Emily shook her head, as much in wonder as to indicate a negative. “It seems a strange place for Jimmy to go.”
“Was he a golfer?” Kate asked desperately, thinking of the Presidio golf course—although Larsen had not been dressed for golf any more than he had been for jogging. Emily looked as if Kate h
ad suggested nude sunbathing or jai alai, and told her no.
No drugs on the body, no unexplained cash, no extramarital entertainment on the side. Larsen's death was proving more and more enigmatic. “Mrs. Larsen,” Kate said finally, “do you have any idea why someone would have wanted to kill your husband?” she asked, and for the second time Emily Larsen's answer gave Kate a jolt. This time the woman looked directly into Kate's face, her eyes theatrically wide.
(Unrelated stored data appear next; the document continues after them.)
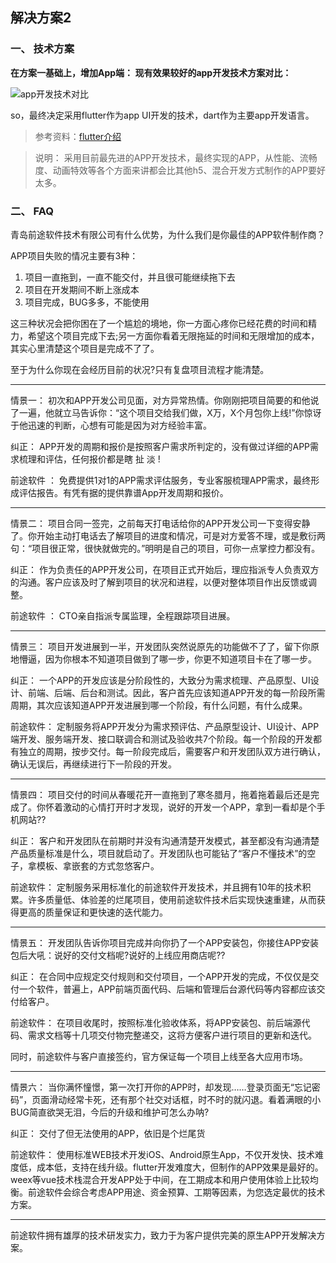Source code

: ## 解决方案2

### 一、 技术方案
**在方案一基础上，增加App端： 现有效果较好的app开发技术方案对比：**

  ![app开发技术对比](https://ws4.sinaimg.cn/large/006tNbRwly1fx7hbpgfbwj31gs11gdl6.jpg)
  
so，最终决定采用flutter作为app UI开发的技术，dart作为主要app开发语言。

> 参考资料：[flutter介绍](https://www.jianshu.com/p/ec59f877ddd8)

> 说明：
    采用目前最先进的APP开发技术，最终实现的APP，从性能、流畅度、动画特效等各个方面来讲都会比其他h5、混合开发方式制作的APP要好太多。
    
### 二、 FAQ

青岛前途软件技术有限公司有什么优势，为什么我们是你最佳的APP软件制作商？

APP项目失败的情况主要有3种：


1. 项目一直拖到，一直不能交付，并且很可能继续拖下去
2. 项目在开发期间不断上涨成本
3. 项目完成，BUG多多，不能使用

这三种状况会把你困在了一个尴尬的境地，你一方面心疼你已经花费的时间和精力，希望这个项目完成下去;另一方面你看着无限拖延的时间和无限增加的成本，其实心里清楚这个项目是完成不了了。

至于为什么你现在会经历目前的状况?只有复盘项目流程才能清楚。

-------------------
情景一： 初次和APP开发公司见面，对方异常热情。你刚刚把项目简要的和他说了一遍，他就立马告诉你：“这个项目交给我们做，X万，X个月包你上线!”你惊讶于他迅速的判断，心想有可能是因为对方经验丰富。

纠正： APP开发的周期和报价是按照客户需求所判定的，没有做过详细的APP需求梳理和评估，任何报价都是瞎 扯 淡 !

前途软件 ： 免费提供1对1的APP需求评估服务，专业客服梳理APP需求，最终形成评估报告。有凭有据的提供靠谱App开发周期和报价。

-------------------
情景二： 项目合同一签完，之前每天打电话给你的APP开发公司一下变得安静了。你开始主动打电话去了解项目的进度和情况，可是对方爱答不理，或是敷衍两句：“项目很正常，很快就做完的。”明明是自己的项目，可你一点掌控力都没有。

纠正： 作为负责任的APP开发公司，在项目正式开始后，理应指派专人负责双方的沟通。客户应该及时了解到项目的状况和进程，以便对整体项目作出反馈或调整。

前途软件 ： CTO亲自指派专属监理，全程跟踪项目进展。

-------------------
情景三： 项目开发进展到一半，开发团队突然说原先的功能做不了了，留下你原地懵逼，因为你根本不知道项目做到了哪一步，你更不知道项目卡在了哪一步。

纠正： 一个APP的开发应该是分阶段性的，大致分为需求梳理、产品原型、UI设计、前端、后端、后台和测试。因此，客户首先应该知道APP开发的每一阶段所需周期，其次应该知道APP开发进展到哪一个阶段，有什么问题，有什么成果。

前途软件： 定制服务将APP开发分为需求预评估、产品原型设计、UI设计、APP端开发、服务端开发、接口联调合和测试及验收共7个阶段。每一个阶段的开发都有独立的周期，按步交付。每一阶段完成后，需要客户和开发团队双方进行确认，确认无误后，再继续进行下一阶段的开发。

-------------------
情景四： 项目交付的时间从春暖花开一直拖到了寒冬腊月，拖着拖着最后还是完成了。你怀着激动的心情打开时才发现，说好的开发一个APP，拿到一看却是个手机网站??

纠正： 客户和开发团队在前期时并没有沟通清楚开发模式，甚至都没有沟通清楚产品质量标准是什么，项目就启动了。开发团队也可能钻了“客户不懂技术”的空子，拿模板、拿嵌套的方式忽悠客户。

前途软件： 定制服务采用标准化的前途软件开发技术，并且拥有10年的技术积累。许多质量低、体验差的烂尾项目，使用前途软件技术后实现快速重建，从而获得更高的质量保证和更快速的迭代能力。

-------------------
情景五： 开发团队告诉你项目完成并向你扔了一个APP安装包，你接住APP安装包后大吼：说好的交付文档呢?说好的上线应用商店呢??

纠正： 在合同中应规定交付规则和交付项目，一个APP开发的完成，不仅仅是交付一个软件，普遍上，APP前端页面代码、后端和管理后台源代码等内容都应该交付给客户。

前途软件： 在项目收尾时，按照标准化验收体系，将APP安装包、前后端源代码、需求文档等十几项交付物完整递交，这将方便客户进行项目的更新和迭代。

同时，前途软件与客户直接签约，官方保证每一个项目上线至各大应用市场。

-------------------
情景六： 当你满怀憧憬，第一次打开你的APP时，却发现……登录页面无“忘记密码”，页面滑动经常卡死，还有那个社交对话框，时不时的就闪退。看着满眼的小BUG简直欲哭无泪，今后的升级和维护可怎么办呐?

纠正： 交付了但无法使用的APP，依旧是个烂尾货

前途软件： 使用标准WEB技术开发iOS、Android原生App，不仅开发快、技术难度低，成本低，支持在线升级。flutter开发难度大，但制作的APP效果是最好的。weex等vue技术栈混合开发APP处于中间，在工期成本和用户使用体验上比较均衡。前途软件会综合考虑APP用途、资金预算、工期等因素，为您选定最优的技术方案。


-------------------
前途软件拥有雄厚的技术研发实力，致力于为客户提供完美的原生APP开发解决方案。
“No. Of course not,” she said. “Who would want to kill Jimmy?”
She had all the guile of a child, her lie so blatant Kate couldn't help glancing at the lawyer. Carla Lomax was sitting motionless in her chair, working hard at not reacting to her client's words, but Kate had the distinct impression that the lawyer was as dismayed by Emily's response as Kate was.
At that juncture Kate had two choices. She could press Emily Larsen until the woman came clean or broke down—or, more likely, until Lomax put a halt to it. If Kate knew what was going on, if she even had a clear suspicion of what lay behind Emily's odd evasiveness, she would not hesitate to push, but there were times when it was better to pull away and go do some research, and all Kate's instincts were telling her this was one of them. Find out who Emily Larsen was and what pushed her levers, and with that weapon in hand, come back and pin her to the wall.
Kate arranged an expression of openness on her face, and nodded as if in acceptance of the answer. “When was the last time you talked to Jimmy?”
“About, oh, a week ago?” She looked at Carla Lomax, who knew better than to give her an answer. “It was—oh right, it was last Tuesday. I called to let him know I was okay, and not to forget that the gas man was coming the next day to check a leak I'd smelled. We didn't talk much. I asked him how he was and told him I was okay, and he said when was I coming home and I said I wasn't, and then he started getting mad and so I just hung up on him,” she said proudly, and then spoiled the effect by letting out a sad, deflating little sigh halfway to being a whimper, and adding parenthetically, “I don't even know if he stayed home to let the gas man in.”